SOBRE EL SUELO.
Me había figurado luchar con el ángel, fuerte,
excesivamente enérgico, maduro, vestido
con bata de boxeador. Antes habíamos vomitado cada uno por su lado. Mi ángel
con ulcera de estómago sobre mi grupa asomando la cabeza por mi hombro.

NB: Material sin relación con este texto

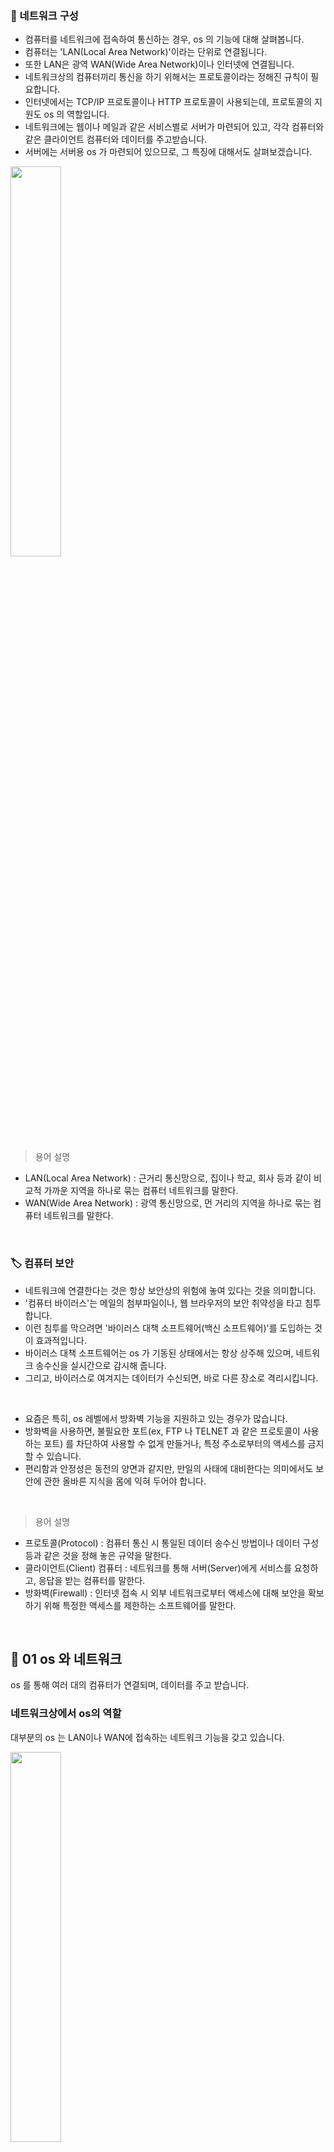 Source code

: ### 🔆 네트워크 구성
* 컴퓨터를 네트워크에 접속하여 통신하는 경우, os 의 기능에 대해 살펴봅니다.
* 컴퓨터는 'LAN(Local Area Network)'이라는 단위로 연결됩니다.
* 또한 LAN은 광역 WAN(Wide Area Network)이나 인터넷에 연결됩니다.
* 네트워크상의 컴퓨터끼리 통신을 하기 위해서는 프로토콜이라는 정해진 규칙이 필요합니다.
* 인터넷에서는 TCP/IP 프로토콜이나 HTTP 프로토콜이 사용되는데, 프로토콜의 지원도 os 의 역할입니다.
* 네트워크에는 웹이나 메일과 같은 서비스별로 서버가 마련되어 있고, 각각 컴퓨터와 같은 클라이언트 컴퓨터와 데이터를 주고받습니다.
* 서버에는 서버용 os 가 마련되어 있으므로, 그 특징에 대해서도 살펴보겠습니다.

<img src="https://user-images.githubusercontent.com/83942393/126740193-6c4faf43-91dc-49ea-8aef-e4d155238a87.jpg" width="40%" height="40%"></img></br>

> 용어 설명
* LAN(Local Area Network) : 근거리 통신망으로, 집이나 학교, 회사 등과 같이 비교적 가까운 지역을 하나로 묶는 컴퓨터 네트워크를 말한다.
* WAN(Wide Area Network) : 광역 통신망으로, 먼 거리의 지역을 하나로 묶는 컴퓨터 네트워크를 말한다.
</br>

### 🏷️ 컴퓨터 보안
* 네트워크에 연결한다는 것은 항상 보안상의 위험에 놓여 있다는 것을 의미합니다.
* '컴퓨터 바이러스'는 메일의 첨부파일이나, 웹 브라우저의 보안 취약성을 타고 침투합니다. 
* 이런 침투를 막으려면 '바이러스 대책 소프트웨어(백신 소프트웨어)'를 도입하는 것이 효과적입니다.
* 바이러스 대책 소프트웨어는 os 가 기동된 상태에서는 항상 상주해 있으며, 네트워크 송수신을 실시간으로 감시해 줍니다.
* 그리고, 바이러스로 여겨지는 데이터가 수신되면, 바로 다른 장소로 격리시킵니다.
</br>

* 요즘은 특히, os 레벨에서 방화벽 기능을 지원하고 있는 경우가 많습니다.
* 방화벽을 사용하면, 불필요한 포트(ex, FTP 나 TELNET 과 같은 프로토콜이 사용하는 포트) 를 차단하여 사용할 수 없게 만들거나, 특정 주소로부터의 액세스를 금지할 수 있습니다.
* 편리함과 안정성은 동전의 양면과 같지만, 만일의 사태에 대비한다는 의미에서도 보안에 관한 올바른 지식을 몸에 익혀 두어야 합니다.
</br>

> 용어 설명
* 프로토콜(Protocol) : 컴퓨터 통신 시 통일된 데이터 송수신 방법이나 데이터 구성 등과 같은 것을 정해 놓은 규약을 말한다.
* 클라이언트(Client) 컴퓨터 : 네트워크를 통해 서버(Server)에게 서비스를 요청하고, 응답을 받는 컴퓨터를 말한다.
* 방화벽(Firewall) : 인터넷 접속 시 외부 네트워크로부터 액세스에 대해 보안을 확보하기 위해 특정한 액세스를 제한하는 소프트웨어를 말한다.
</br>

## 💎 01 os 와 네트워크
os 를 통해 여러 대의 컴퓨터가 연결되며, 데이터를 주고 받습니다.    

### 네트워크상에서 os의 역할
대부분의 os 는 LAN이나 WAN에 접속하는 네트워크 기능을 갖고 있습니다.     

<img src="https://user-images.githubusercontent.com/83942393/126740798-63bd6f51-67e1-4807-90cf-d80f0249fe1f.jpg" width="40%" height="40%"></img></br>

### 프로토콜
컴퓨터끼리 통신을 할 때는 데이터 송수신 방법이나 데이터 구성 등이 양쪽 모두 통일 되어야 하기 때문에, 프로토콜이라는 공통된 약속에 따라 통신을 수행합니다.      
</br>

> TCP/IP 프로토콜
* TCP 는 데이터를 일정한 크기로 분할하고, IP는 TCP가 분할할 데이터에 송신처를 붙여서 네트워크로 보냅니다.
* OS가 TCP/IP(TCP와 IP) 프로토콜을 지원합니다.

<img src="https://user-images.githubusercontent.com/83942393/126740994-022929bb-09bc-4382-9525-88141b3cb30b.jpg" width="60%" height="60%"></img></br>
</br>

> HTTP 프로토콜
* 웹 브라우저로부터의 요청에 따라 HTML 파일이나 그림을 보내고 받습니다.
* 각 애플리케이션 레벨에서 지원합니다.    
![IMG_1193](https://user-images.githubusercontent.com/83942393/126741175-e3ffcbb8-8e69-4108-b47a-83e33323862e.jpg)
</br>
이 밖에 애플리케이션 레벨에서 지원되는 프로토콜에는 다음과 같은 것들이 있습니다.</br>
</br>

* FTP 프로토콜 : 컴퓨터끼리 파일을 전송합니다.
* Telnet 프로토콜 : 네트워크상의 컴퓨터에 접속하여 명령 입력으로 컴퓨터를 조작합니다.
* SMTP 프로토콜 : 메일을 전송합니다.
* POP3 프로토콜 : 메일 서버상의 메일 수신함으로부터 메일을 읽어들입니다.</br>
</br>

## 💎 02 서버

### 서버
* 서버는 사용자의 요청에 따라 서비스를 제공하는 컴퓨터입니다.
* 일반 PC에 서버 기능을 가지게 하는 것도 가능하지만, 보통 서버 os 를 사용합니다.

<img src="https://user-images.githubusercontent.com/83942393/126742168-ac2b37f9-c737-40e5-ae1d-100c1c6484a5.jpg" width="60%" height="60%"></img></br>
</br>

### 대표적인 서버
* 서버 os 에 소프트웨어를 설치하면, 컴퓨터를 특정 서버로 만들 수 있습니다.
* 서버에는 다음과 같은 것이 있습니다.
</br>

> 웹 서버
* 웹 정보의 발신을 목적으로 한 서버입니다.
* HTML 문서나 그림, 음성, 동영상 등의 정보를 저장해 두고, 웹 브라우저로부터 요청이 있을 때 필요한 정보를 송신합니다.

<img src="https://user-images.githubusercontent.com/83942393/126742364-f1d884af-fdc6-4f84-8699-3c17cf7ea62c.jpg" width="60%" height="60%"></img></br>

> 데이터베이스 서버
* 데이터베이스 관리를 전문으로 하는 서버입니다.
* 데이터베이스는 사용자나 다른 서버로부터 명령을 처리하여 결과를 반환합니다.

<img src="https://user-images.githubusercontent.com/83942393/126742493-6ae63e68-8f51-4deb-add0-fbd7c6ed311f.jpg" width="60%" height="60%"></img></br>
</br>

이 밖에도 다음과 같은 것이 있습니다.    
| 파일 서버 | 네트워크상에서 파일을 공유하기 위한 서버 |
|:----------|:----------|
| 프린터 서버 | 네트워크상의 프린터를 관리하고 있는 서버 |
| DNS 서버 | 도메인명(cyber.co.kr 등)과 IP 주소의 변환을 수행하는 서버로, 사용자가 URL을 지정하면, 도메인명이 IP주소로 변환된 후, IP 주소에 의한 통신을 수행한다. |
| FTP 서버 | 네트워크상에서 파일을 송수신을 수행하는 서버로, 대량의 파일을 전송할 때 이용하는 경우가 많으며, FTP 프로토콜을 사용한다. |
| 메일 서버 | 메일을 전송하기 위한 서버로, SMTP 프로토콜을 사용한다. |
| DHCP 서버 | 인터넷에 컴퓨터를 접속할 때, 비어 있는 IP 주소를 일시적으로 할당하는 서버 |
| 스트리밍 서버 | 영상이나 음성을 스트리밍(수신하면서 동시에 재생) 형식으로 배포하는 서버 |
</br>

## 💎 03 서버 OS
서버 os 의 종류와 역할에 대해 살펴봅시다.    

### 서버 OS
서버용 os 는 클라이언트 os(pc용 os) 에 비해 성능이 높으며, 클라이언트 os 에는 없는 다양한 관리 기능을 겸비하고 있습니다.    

<img src="https://user-images.githubusercontent.com/83942393/126743104-89f523eb-caa3-4fc8-85d0-a8374f091603.jpg" width="65%" height="65%"></img></br>

```
NOTE_ 정책(policy)은 컴퓨터의 액세스나 애플리케이션 이용에 관한 제한을 사용자별로 정한 것이에요.
```
</br>

대표적인 서버 os 에는 다음과 같은 것들이 있습니다.    

> Windows 계열
* windows server(microsoft)

> UNIX 계열
* Mac OS X Server(Apple)
* Solaris(오라클)
* HP-UX(HP)
* AIX(IBM)
  * Linux 계열
    * Red Hat Enterprise Linux(Red Hat)
    * CentOS
    * Fedora
  * BSD 계열
    * FreeBSD
    * NetBSD
</br>

```
NOTE_ 용도나 관리의 편리성, 비용 대비 성능에 따라 OS를 선택해요.
```
</br>

## 💎 04 네트워크 연결 구조
os 가 프로토콜을 어떻게 지원하고 있는지에 대해 자세히 살펴봅시다.    

### OSI 참조 모델
* OSI(Open System Interconnection)는 서로 다른 기종 간에 통신을 수행하기 위해 국제표준화기구(ISO)가 작성한 프로토콜의 국제 규격입니다.
* OS 는 트랜스포트층부터 데이터링크층까지를 지원합니다.
</br>

<img src="https://user-images.githubusercontent.com/83942393/126743656-1db9b737-33f6-441d-818b-6b16f92c0c88.jpg" width="60%" height="60%"></img></br>

```
NOTE_ TCP/IP 는 인터넷 통신에 사용돼요.
```
</br>

### 네트워크 액세스를 지원하는 프로그램
웹 브라우저와 같은 애플리케이션이 LAN이나 인터넷에 접속할 때는 OS 안에서 다음과 같은 프로그램이 작동합니다.    

<img src="https://user-images.githubusercontent.com/83942393/126744674-39017c8f-be8a-4aac-bbf8-267be2b64c1d.jpg" width="60%" height="60%"></img></br>
</br>

```
NOTE_ 네트워크 드라이버는 네트워크 기기를 제어하기 위한 프로그램이에요.
```
</br>

## 💎 05 네트워크 보안
외부 네트워크부터 안전성을 확보합니다.   

### 방화벽
* 방화벽(Firewall)이란, 인터넷 접속 시 외부 네트워크로부터의 액세스에 대해 보안을 확보하기 위해, 특정한 액세스를 제한하는 소프트웨어를 말합니다.
* 대부분의 os 에는 이 기능이 탑재되어 있습니다.    
<img src="https://user-images.githubusercontent.com/83942393/126745069-c2556c59-98f1-4401-b531-f82a9e5ca6a5.jpg" width="60%" height="60%"></img></br>

```
NOTE_ 규제를 엄격히 하면, 안전성은 보장되지만, 인터넷상에서 제공되는 서비스가 제한돼요.
```
</br>

> IP에 의한 차단

특정한 IP 주소의 액세스를 허가할지 거부할지에 대한 규칙을 정할 수 있습니다.

<img src="https://user-images.githubusercontent.com/83942393/126745246-97522829-ac8b-4f5f-b61a-ce14743ed0d9.jpg" width="60%" height="60%"></img></br>
</br>

> 포트에 의한 차단
* 컴퓨터가 통신할 때는 송신처(IP 주소)와 함께 호트 번호도 지정합니다.
* 포트 번호별로 다른 프로토콜이 사용되는데, 방화벽을 사용하면 특정 번호로부터 오는 액세스를 거부할 수도 있습니다.

<img src="https://user-images.githubusercontent.com/83942393/126745329-fc057a8e-8901-4c04-adda-52e48d06c2f2.jpg" width="60%" height="60%"></img></br>
</br>

대표적인 포트 번호는 다음과 같습니다.

| 포트번호 | 서버 기능 |
|:----------|:----------|
| 13 | 날짜 서비스 |
| 20, 21 | FTP 의 파일 전송 |
| 23 | Telnet 서비스 |
| 25 | SMTP(메일 전송) |
| 53 | DNS |
| 80 | HTTP(웹 서버에 접속) |
| 110 | POP3(메일 수신) |
| 443 | HTTPS(보안 서버에 접속) |
| 587 | 인증된 메일 송신 |
</br>

```
NOTE_ 비어 있는 포트를 통해 들어오는 부정 침투를 막는 데에는 포트 봉쇄가 효과적이에요.
```
</br>

### 인증에 의한 액세스 제한
OS에 로그인할 때 사용하는 계정(ID)과 비밀번호를 사용하여 인증되지 않은 액세스를 금지합니다.    

<img src="https://user-images.githubusercontent.com/83942393/126745616-ae824f19-cebd-4f88-8d76-2c6b05d34904.jpg" width="60%" height="60%"></img></br>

Cuando llegaba mi hijo, en esos instantes previos a
su llegada tan agitada, el ángel se me subía a la grupa, y los dos deambulábamos
con tremendos nervios en el estómago. Ni que decir tiene que mi hijo entraba
sin hablar, imperante, dijéramos sospechosamente dominante y agresivo por la
abstinencia.
La secuencia era la usual, a mi me sujetaba por el
cuello y yo balbuceaba con ese tembleque de los ancianos, el ángel me
abandonaba y se subía a él, dada la parte ocupada por su brazo. He de decir que
mi hijo no tenía ninguna contemplación y sospechaba que el dinero estaba
cambiado de sitio, y no entraba buscando, entraba a horcajadas sobre mi cuello,
donde el ángel, con sus alas debía de volar hasta los anaqueles de la cocina,
cerca de un botijo de porcelana que hacía de adorno; más de una vez el botijo
estuvo a punto de desprenderse sobre los quemadores de butano. Sí. Esa era la
secuencia. Mi cuello de viejo apresado por su robusto brazo derecho, y con la
izquierda haciéndome un torniquete a la nariz con sus dos dedos índice y pulgar,
al mismo tiempo que me preguntaba dónde estaba el dinero esta vez, en qué lugar
imaginado de la casa lo escondía, llamándome, incluso, hijo de la gran puta,
que sería su abuela, o no sé…
Mi ángel puso aquella apariencia luchadora. Yo
sabía cuando las uñas de sus patas no eran dulces en el reposar sobre mis
hombros. Retornó a mi desde donde estaba el botijo con un equilibrio estable, y
se fue a hasta los ojos de mi hijo. El primer picotazo debió de ser
extraordinariamente doloroso, el grito fue de pleno horror, quizás se oyese en
todo el patio de luces, las ventanas colindantes, y el portal de entrada. Le
prosiguieron numerosos picotazos más. Sentí sobre mis espaldas la sangre de mi
sangre, que era la de mi hijo, y como, en un violento impulso, empezó a revolverse
por el suelo de la cocina como una
ballesta a fuertes impulsos entre las cuatro sillas y debajo de la
propia mesa de mármol. Sus gritos eran espeluznantes, nunca me había imaginado
que mi propio hijo pudiese gritar así, nunca jamás había escuchado semejante
timbre de voz de su boca. Farfullaba palabras ininteligibles, y por la forma de
moverse y llevar las manos a su frente supuse que estaba completamente sin ojos para
poder ver.
Mi ángel ahora en mi grupa, sin la bata de
boxeador, con plumajes blancos brillantes, inmaculados, asomaba su cabeza a mi
sien, y ambos lo mirábamos allí en el suelo, de vez en cuando, aún, diciéndome
dónde guardaba el asqueroso dinero de la paga del mes de Agosto, mientras la
navaja que apenas sujetaba mi mano
derecha se fue cayendo lentamente contra el suelo.